(Plain-text document sources)
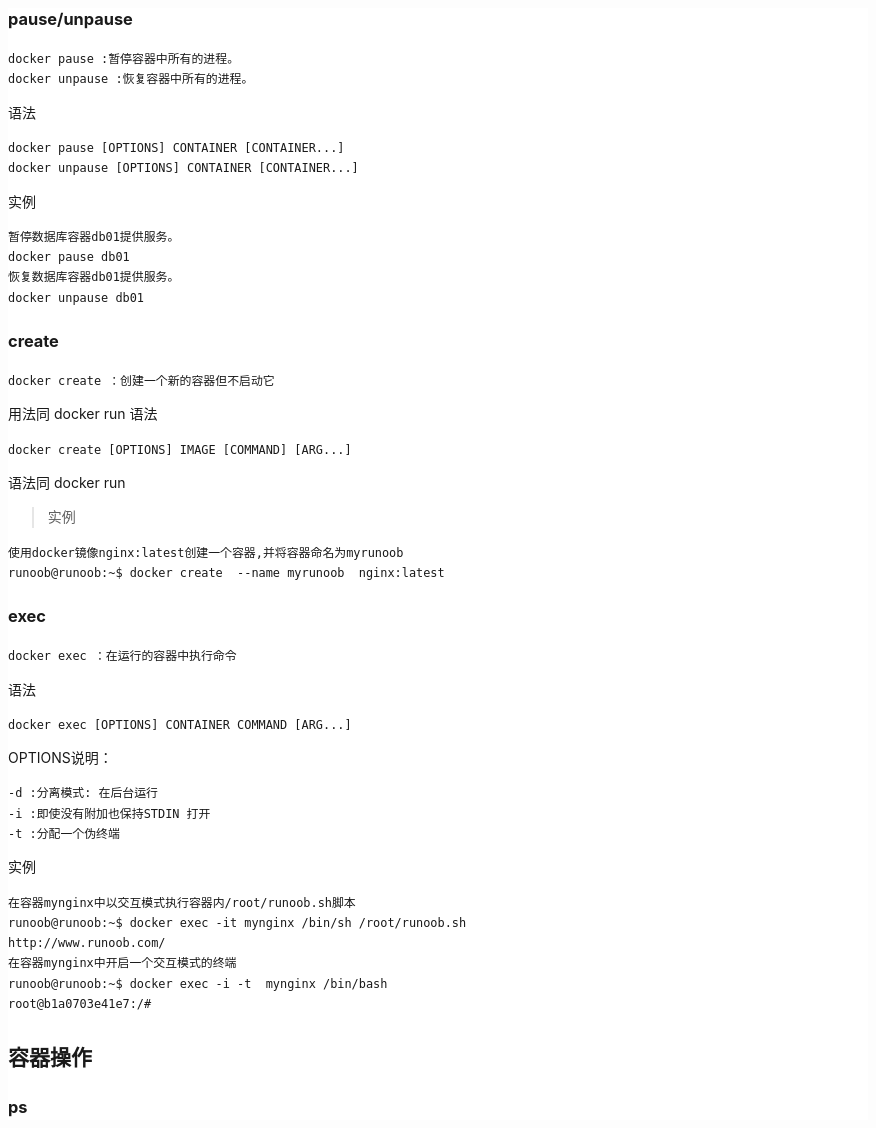 ### pause/unpause
```
docker pause :暂停容器中所有的进程。
docker unpause :恢复容器中所有的进程。
```
语法
```
docker pause [OPTIONS] CONTAINER [CONTAINER...]
docker unpause [OPTIONS] CONTAINER [CONTAINER...]
```
实例
```
暂停数据库容器db01提供服务。
docker pause db01
恢复数据库容器db01提供服务。
docker unpause db01
```

### create

    docker create ：创建一个新的容器但不启动它
用法同 docker run
语法

    docker create [OPTIONS] IMAGE [COMMAND] [ARG...]
语法同 docker run
> 实例
```
使用docker镜像nginx:latest创建一个容器,并将容器命名为myrunoob
runoob@runoob:~$ docker create  --name myrunoob  nginx:latest
```

### exec

    docker exec ：在运行的容器中执行命令
语法

    docker exec [OPTIONS] CONTAINER COMMAND [ARG...]
OPTIONS说明：
```
-d :分离模式: 在后台运行
-i :即使没有附加也保持STDIN 打开
-t :分配一个伪终端
```
实例
```
在容器mynginx中以交互模式执行容器内/root/runoob.sh脚本
runoob@runoob:~$ docker exec -it mynginx /bin/sh /root/runoob.sh
http://www.runoob.com/
在容器mynginx中开启一个交互模式的终端
runoob@runoob:~$ docker exec -i -t  mynginx /bin/bash
root@b1a0703e41e7:/#
```

## 容器操作
### ps
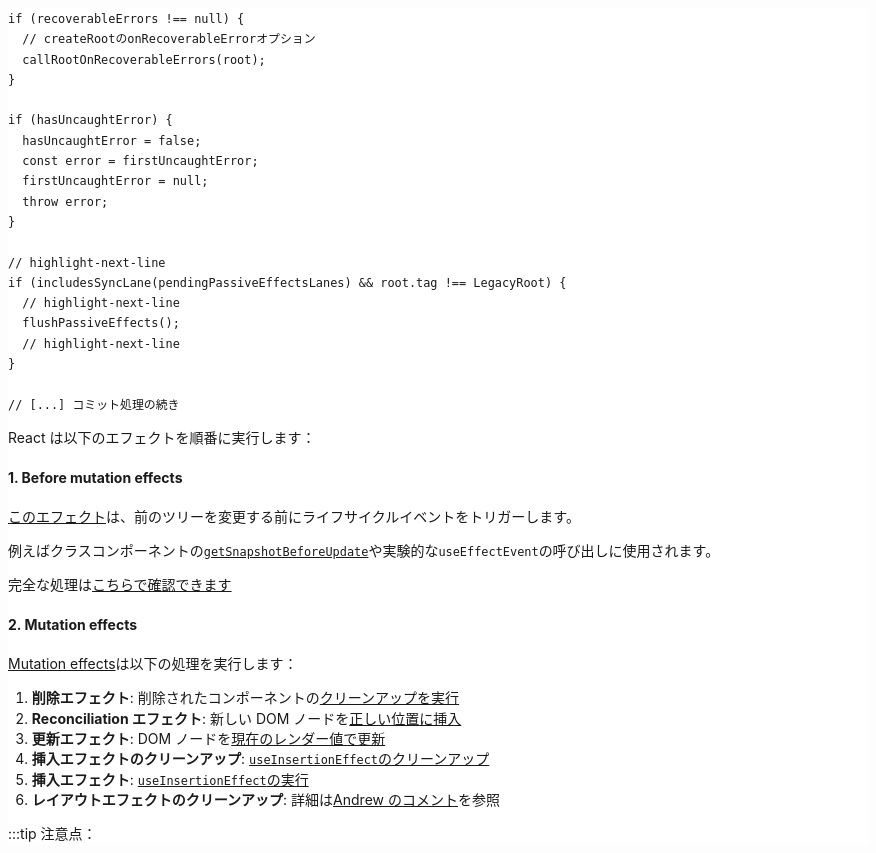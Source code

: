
 ```tsx
if (recoverableErrors !== null) {
  // createRootのonRecoverableErrorオプション
  callRootOnRecoverableErrors(root);
}

if (hasUncaughtError) {
  hasUncaughtError = false;
  const error = firstUncaughtError;
  firstUncaughtError = null;
  throw error;
}

// highlight-next-line
if (includesSyncLane(pendingPassiveEffectsLanes) && root.tag !== LegacyRoot) {
  // highlight-next-line
  flushPassiveEffects();
  // highlight-next-line
}

// [...] コミット処理の続き
```

React は以下のエフェクトを順番に実行します：

#### 1. Before mutation effects

[このエフェクト](https://github.com/facebook/react/blob/7f6201889e8e628eeb53e05d8850ddffa3c2e74a/packages/react-reconciler/src/ReactFiberCommitWork.js#L372)は、前のツリーを変更する前にライフサイクルイベントをトリガーします。

例えばクラスコンポーネントの[`getSnapshotBeforeUpdate`](https://react.dev/reference/react/Component#getsnapshotbeforeupdate)や実験的な`useEffectEvent`の呼び出しに使用されます。

完全な処理は[こちらで確認できます](https://github.com/facebook/react/blob/7f6201889e8e628eeb53e05d8850ddffa3c2e74a/packages/react-reconciler/src/ReactFiberCommitWork.js#L441)

#### 2. Mutation effects

[Mutation effects](https://github.com/facebook/react/blob/7f6201889e8e628eeb53e05d8850ddffa3c2e74a/packages/react-reconciler/src/ReactFiberCommitWork.js#L2541)は以下の処理を実行します：

1. **削除エフェクト**: 削除されたコンポーネントの[クリーンアップを実行](https://github.com/facebook/react/blob/7f6201889e8e628eeb53e05d8850ddffa3c2e74a/packages/react-reconciler/src/ReactFiberCommitWork.js#L2020)
2. **Reconciliation エフェクト**: 新しい DOM ノードを[正しい位置に挿入](https://github.com/facebook/react/blob/7f6201889e8e628eeb53e05d8850ddffa3c2e74a/packages/react-reconciler/src/ReactFiberCommitWork.js#L1808)
3. **更新エフェクト**: DOM ノードを[現在のレンダー値で更新](https://github.com/facebook/react/blob/7f6201889e8e628eeb53e05d8850ddffa3c2e74a/packages/react-dom-bindings/src/client/ReactFiberConfigDOM.js#L690)
4. **挿入エフェクトのクリーンアップ**: [`useInsertionEffect`のクリーンアップ](https://github.com/facebook/react/blob/7f6201889e8e628eeb53e05d8850ddffa3c2e74a/packages/react-reconciler/src/ReactFiberCommitWork.js#L2562)
5. **挿入エフェクト**: [`useInsertionEffect`の実行](https://github.com/facebook/react/blob/7f6201889e8e628eeb53e05d8850ddffa3c2e74a/packages/react-reconciler/src/ReactFiberCommitWork.js#L2567)
6. **レイアウトエフェクトのクリーンアップ**: 詳細は[Andrew のコメント](https://github.com/facebook/react/blob/7f6201889e8e628eeb53e05d8850ddffa3c2e74a/packages/react-reconciler/src/ReactFiberCommitWork.js#L2574)を参照

:::tip
注意点：
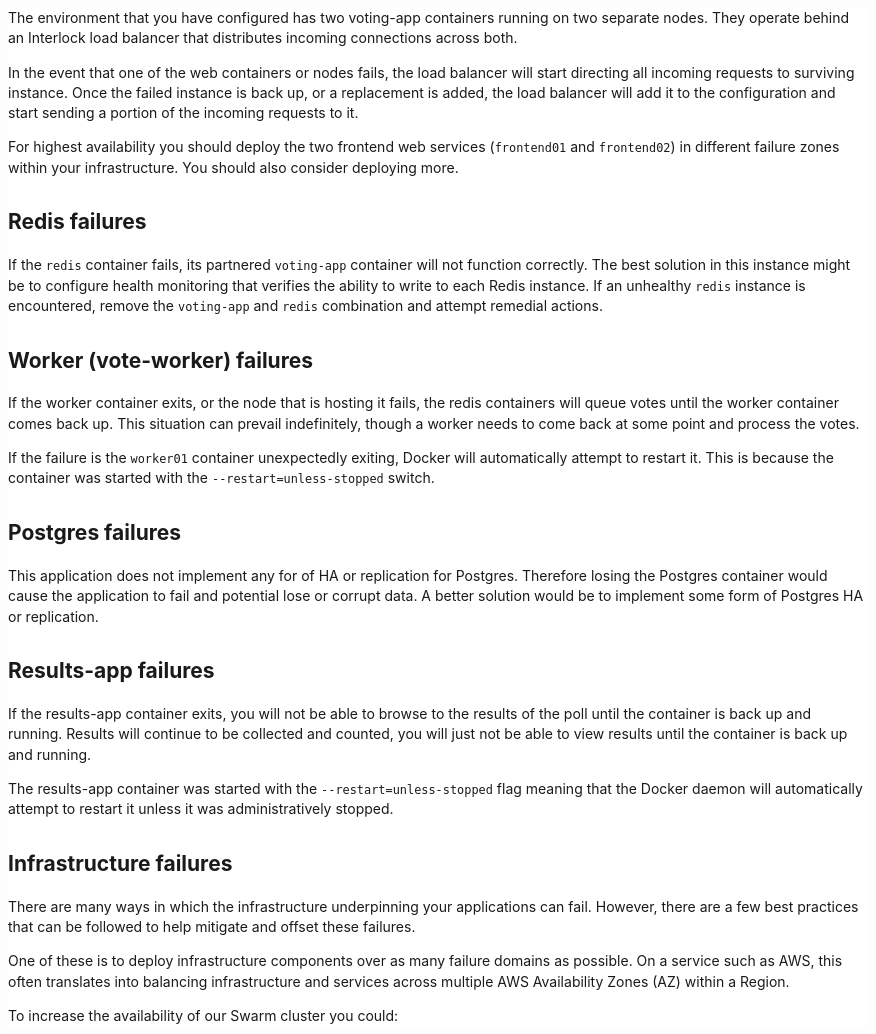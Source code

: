 The environment that you have configured has two voting-app containers running on two separate nodes. They operate behind an Interlock load balancer that distributes incoming connections across both.

In the event that one of the web containers or nodes fails, the load balancer will start directing all incoming requests to surviving instance. Once the failed instance is back up, or a replacement is added, the load balancer will add it to the configuration and start sending a portion of the incoming requests to it.

For highest availability you should deploy the two frontend web services (`frontend01` and `frontend02`) in different failure zones within your infrastructure. You should also consider deploying more.

## Redis failures

If the `redis` container fails, its partnered `voting-app` container will not function correctly. The best solution in this instance might be to configure health monitoring that verifies the ability to write to each Redis instance. If an unhealthy `redis` instance is encountered, remove the `voting-app` and `redis` combination and attempt remedial actions.

## Worker (vote-worker) failures

If the worker container exits, or the node that is hosting it fails, the redis containers will queue votes until the worker container comes back up. This situation can prevail indefinitely, though a worker needs to come back at some point and process the votes.

If the failure is the `worker01` container unexpectedly exiting, Docker will automatically attempt to restart it. This is because the container was started with the `--restart=unless-stopped` switch.

## Postgres failures

This application does not implement any for of HA or replication for Postgres. Therefore losing the Postgres container would cause the application to fail and potential lose or corrupt data. A better solution would be to implement some form of Postgres HA or replication.

## Results-app failures

If the results-app container exits, you will not be able to browse to the results of the poll until the container is back up and running. Results will continue to be collected and counted, you will just not be able to view results until the container is back up and running.

The results-app container was started with the `--restart=unless-stopped` flag meaning that the Docker daemon will automatically attempt to restart it unless it was administratively stopped.

## Infrastructure failures

There are many ways in which the infrastructure underpinning your applications can fail. However, there are a few best practices that can be followed to help mitigate and offset these failures.

One of these is to deploy infrastructure components over as many failure domains as possible. On a service such as AWS, this often translates into balancing infrastructure and services across multiple AWS Availability Zones (AZ) within a Region.

To increase the availability of our Swarm cluster you could:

Problem details
Using only the data above, copy out the lines that include the word "null".

Written solution
if (recoverableErrors !== null) {
  firstUncaughtError = null;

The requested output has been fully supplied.